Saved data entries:
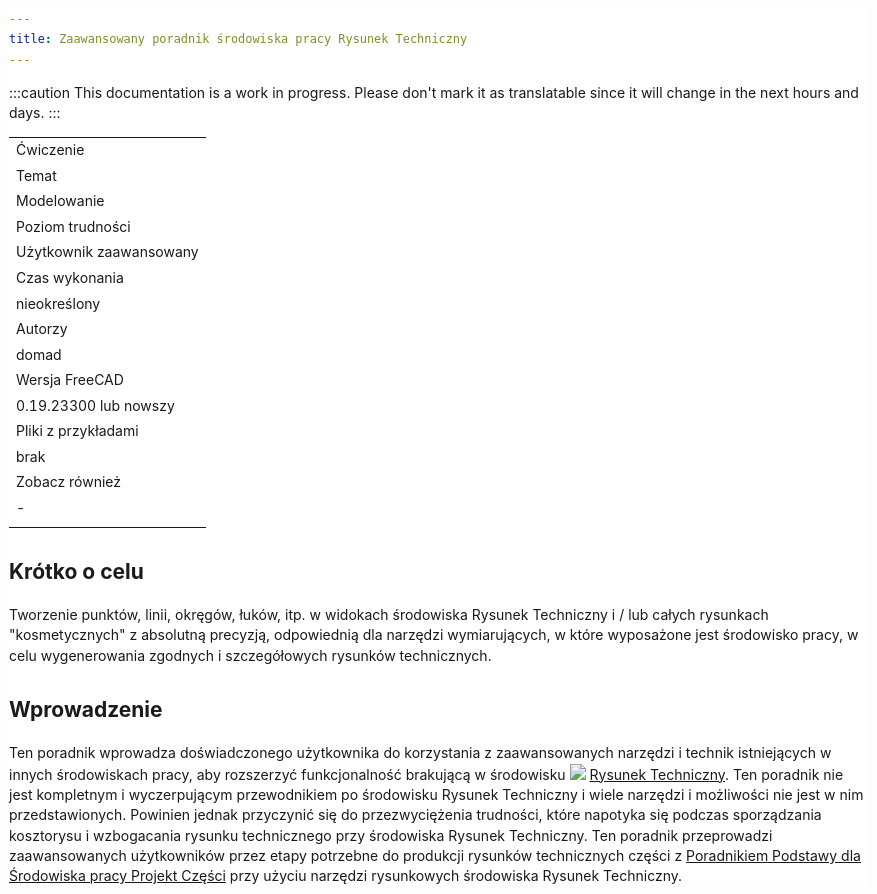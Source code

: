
 ```yaml
---
title: Zaawansowany poradnik środowiska pracy Rysunek Techniczny
---
```


:::caution
This documentation is a work in progress. Please don't mark it as translatable since it will change in the next hours and days.
:::

|                         |
| ----------------------- |
| Ćwiczenie               |
| Temat                   |
| Modelowanie             |
| Poziom trudności        |
| Użytkownik zaawansowany |
| Czas wykonania          |
| nieokreślony            |
| Autorzy                 |
| domad                   |
| Wersja FreeCAD          |
| 0.19.23300 lub nowszy   |
| Pliki z przykładami     |
| brak                    |
| Zobacz również          |
| _-_                     |
|                         |

## Krótko o celu

Tworzenie punktów, linii, okręgów, łuków, itp. w widokach środowiska Rysunek Techniczny i / lub całych rysunkach "kosmetycznych" z absolutną precyzją, odpowiednią dla narzędzi wymiarujących, w które wyposażone jest środowisko pracy, w celu wygenerowania zgodnych i szczegółowych rysunków technicznych.

## Wprowadzenie

Ten poradnik wprowadza doświadczonego użytkownika do korzystania z zaawansowanych narzędzi i technik istniejących w innych środowiskach pracy, aby rozszerzyć funkcjonalność brakującą w środowisku ![](/images/Workbench_TechDraw.svg) [Rysunek Techniczny](/TechDraw_Workbench/pl "TechDraw Workbench/pl").
Ten poradnik nie jest kompletnym i wyczerpującym przewodnikiem po środowisku Rysunek Techniczny i wiele narzędzi i możliwości nie jest w nim przedstawionych.
Powinien jednak przyczynić się do przezwyciężenia trudności, które napotyka się podczas sporządzania kosztorysu i wzbogacania rysunku technicznego przy środowiska Rysunek Techniczny.
Ten poradnik przeprowadzi zaawansowanych użytkowników przez etapy potrzebne do produkcji rysunków technicznych części z [Poradnikiem Podstawy dla Środowiska pracy Projekt Części](/Basic_Part_Design_Tutorial/pl "Basic Part Design Tutorial/pl") przy użyciu narzędzi rysunkowych środowiska Rysunek Techniczny.
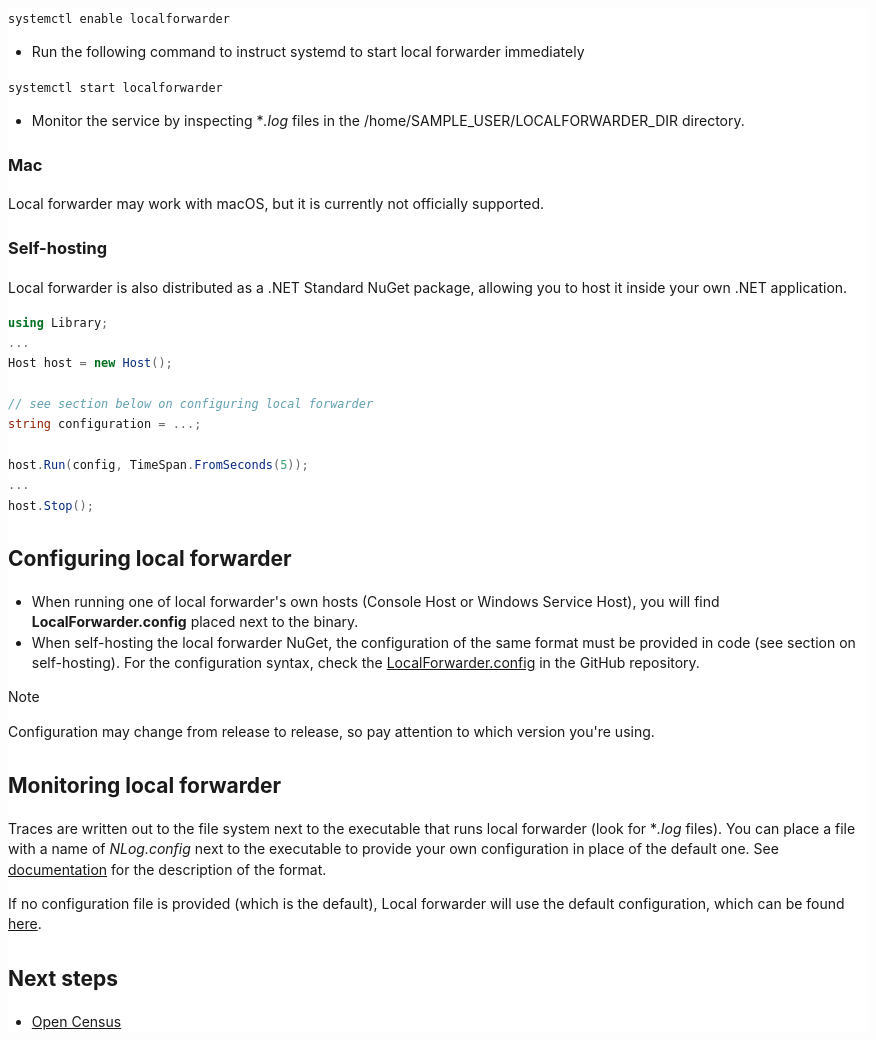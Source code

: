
 ```
systemctl enable localforwarder
```

* Run the following command to instruct systemd to start local forwarder immediately

```
systemctl start localforwarder
```

* Monitor the service by inspecting **.log* files in the /home/SAMPLE_USER/LOCALFORWARDER_DIR directory.

### Mac
Local forwarder may work with macOS, but it is currently not officially supported.

### Self-hosting
Local forwarder is also distributed as a .NET Standard NuGet package, allowing you to host it inside your own .NET application.

```csharp
using Library;
...
Host host = new Host();

// see section below on configuring local forwarder
string configuration = ...;
    
host.Run(config, TimeSpan.FromSeconds(5));
...
host.Stop();
```

## Configuring local forwarder

* When running one of local forwarder's own hosts (Console Host or Windows Service Host), you will find **LocalForwarder.config** placed next to the binary.
* When self-hosting the local forwarder NuGet, the configuration of the same format must be provided in code (see section on self-hosting). For the configuration syntax, check the [LocalForwarder.config](https://github.com/Microsoft/ApplicationInsights-LocalForwarder/blob/master/src/ConsoleHost/LocalForwarder.config) in the GitHub repository. 

> [!NOTE]
> Configuration may change from release to release, so pay attention to which version you're using.

## Monitoring local forwarder

Traces are written out to the file system next to the executable that runs local forwarder (look for **.log* files). You can place a file with a name of *NLog.config* next to the executable to provide your own configuration in place of the default one. See [documentation](https://github.com/NLog/NLog/wiki/Configuration-file#configuration-file-format) for the description of the format.

If no configuration file is provided (which is the default), Local forwarder will use the default configuration, which can be found [here](https://github.com/Microsoft/ApplicationInsights-LocalForwarder/blob/master/src/Common/NLog.config).

## Next steps

* [Open Census](https://opencensus.io/)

ASSIGNMENT:
Retype the data word for word and keep the pictures out of it.

COMPLETED EXERCISE:
Source code

:
 ```yaml
---
title: Zaawansowany poradnik środowiska pracy Rysunek Techniczny
---
```


:::caution
This documentation is a work in progress. Please don't mark it as translatable since it will change in the next hours and days.
:::

|                         |
| ----------------------- |
| Ćwiczenie               |
| Temat                   |
| Modelowanie             |
| Poziom trudności        |
| Użytkownik zaawansowany |
| Czas wykonania          |
| nieokreślony            |
| Autorzy                 |
| domad                   |
| Wersja FreeCAD          |
| 0.19.23300 lub nowszy   |
| Pliki z przykładami     |
| brak                    |
| Zobacz również          |
| _-_                     |
|                         |

## Krótko o celu

Tworzenie punktów, linii, okręgów, łuków, itp. w widokach środowiska Rysunek Techniczny i / lub całych rysunkach "kosmetycznych" z absolutną precyzją, odpowiednią dla narzędzi wymiarujących, w które wyposażone jest środowisko pracy, w celu wygenerowania zgodnych i szczegółowych rysunków technicznych.

## Wprowadzenie

Ten poradnik wprowadza doświadczonego użytkownika do korzystania z zaawansowanych narzędzi i technik istniejących w innych środowiskach pracy, aby rozszerzyć funkcjonalność brakującą w środowisku ![](/images/Workbench_TechDraw.svg) [Rysunek Techniczny](/TechDraw_Workbench/pl "TechDraw Workbench/pl").
Ten poradnik nie jest kompletnym i wyczerpującym przewodnikiem po środowisku Rysunek Techniczny i wiele narzędzi i możliwości nie jest w nim przedstawionych.
Powinien jednak przyczynić się do przezwyciężenia trudności, które napotyka się podczas sporządzania kosztorysu i wzbogacania rysunku technicznego przy środowiska Rysunek Techniczny.
Ten poradnik przeprowadzi zaawansowanych użytkowników przez etapy potrzebne do produkcji rysunków technicznych części z [Poradnikiem Podstawy dla Środowiska pracy Projekt Części](/Basic_Part_Design_Tutorial/pl "Basic Part Design Tutorial/pl") przy użyciu narzędzi rysunkowych środowiska Rysunek Techniczny.
Source code

:
 ```
systemctl enable localforwarder
```

* Run the following command to instruct systemd to start local forwarder immediately

```
systemctl start localforwarder
```

* Monitor the service by inspecting **.log* files in the /home/SAMPLE_USER/LOCALFORWARDER_DIR directory.

### Mac
Local forwarder may work with macOS, but it is currently not officially supported.

### Self-hosting
Local forwarder is also distributed as a .NET Standard NuGet package, allowing you to host it inside your own .NET application.

```csharp
using Library;
...
Host host = new Host();

// see section below on configuring local forwarder
string configuration = ...;
    
host.Run(config, TimeSpan.FromSeconds(5));
...
host.Stop();
```

## Configuring local forwarder

* When running one of local forwarder's own hosts (Console Host or Windows Service Host), you will find **LocalForwarder.config** placed next to the binary.
* When self-hosting the local forwarder NuGet, the configuration of the same format must be provided in code (see section on self-hosting). For the configuration syntax, check the [LocalForwarder.config](https://github.com/Microsoft/ApplicationInsights-LocalForwarder/blob/master/src/ConsoleHost/LocalForwarder.config) in the GitHub repository. 

> [!NOTE]
> Configuration may change from release to release, so pay attention to which version you're using.

## Monitoring local forwarder

Traces are written out to the file system next to the executable that runs local forwarder (look for **.log* files). You can place a file with a name of *NLog.config* next to the executable to provide your own configuration in place of the default one. See [documentation](https://github.com/NLog/NLog/wiki/Configuration-file#configuration-file-format) for the description of the format.

If no configuration file is provided (which is the default), Local forwarder will use the default configuration, which can be found [here](https://github.com/Microsoft/ApplicationInsights-LocalForwarder/blob/master/src/Common/NLog.config).

## Next steps

* [Open Census](https://opencensus.io/)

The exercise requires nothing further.